Dataset:
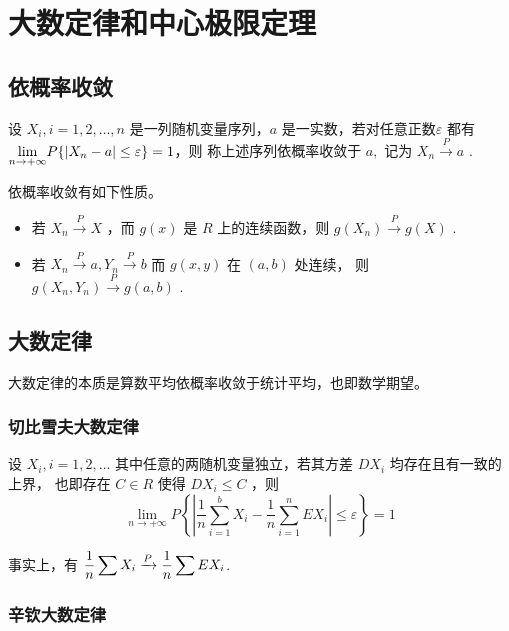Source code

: \chapter{大数定律和中心极限定理}

\section{依概率收敛}

\begin{Def}[依概率收敛]

    设 $ X_i,i=1,2,\dots,n $ 是一列随机变量序列，$ a $ 是一实数，\newline 若对任意正数$ \varepsilon $ 都有
    $ \displaystyle {\displaystyle\lim_{n\rightarrow +\infty}}P\{|X_n-a|\leq\varepsilon\} = 1 $，则
    称上述序列依概率收敛于 $ a, $ 记为 $ X_n\xrightarrow{P}a $ .
\end{Def}

依概率收敛有如下性质。
\begin{itemize}
    \item 若 $ X_n\xrightarrow{P}X $ ，而 $ g(x) $ 是 $ R $ 上的连续函数，则
    $ g(X_n)\xrightarrow{P}g(X) $ .
    \item 若 $ X_n\xrightarrow{P}a,Y_n\xrightarrow{P}b $ 而 $ g(x,y) $ 在 $ (a,b) $ 处连续，
    则 $ g(X_n,Y_n)\xrightarrow{P}g(a,b) $ .
\end{itemize}

\section{大数定律}

大数定律的本质是算数平均依概率收敛于统计平均，也即数学期望。

\subsection{切比雪夫大数定律}

设 $ X_i,i=1,2,\dots $ 其中任意的两随机变量独立，若其方差 $ DX_i $ 均存在且有一致的上界，
也即存在 $ C\in R $ 使得 $ DX_i\leq C $ ，则$$
    {\displaystyle\lim_{n\rightarrow +\infty}}P\left\{
        \left|\dfrac{1}{n}\sum_{i=1}^bX_i - \dfrac{1}{n}\sum_{i=1}^nEX_i\right|\leq \varepsilon
    \right\} = 1
$$ 

事实上，有 $ \displaystyle \dfrac{1}{n}\sum X_i\xrightarrow{P}\dfrac{1}{n}\sum EX_i $.

\subsection{辛钦大数定律}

Your instructions:
Copy each line from the data above that includes "dfrac".

Your solution:
        \left|\dfrac{1}{n}\sum_{i=1}^bX_i - \dfrac{1}{n}\sum_{i=1}^nEX_i\right|\leq \varepsilon
事实上，有 $ \displaystyle \dfrac{1}{n}\sum X_i\xrightarrow{P}\dfrac{1}{n}\sum EX_i $.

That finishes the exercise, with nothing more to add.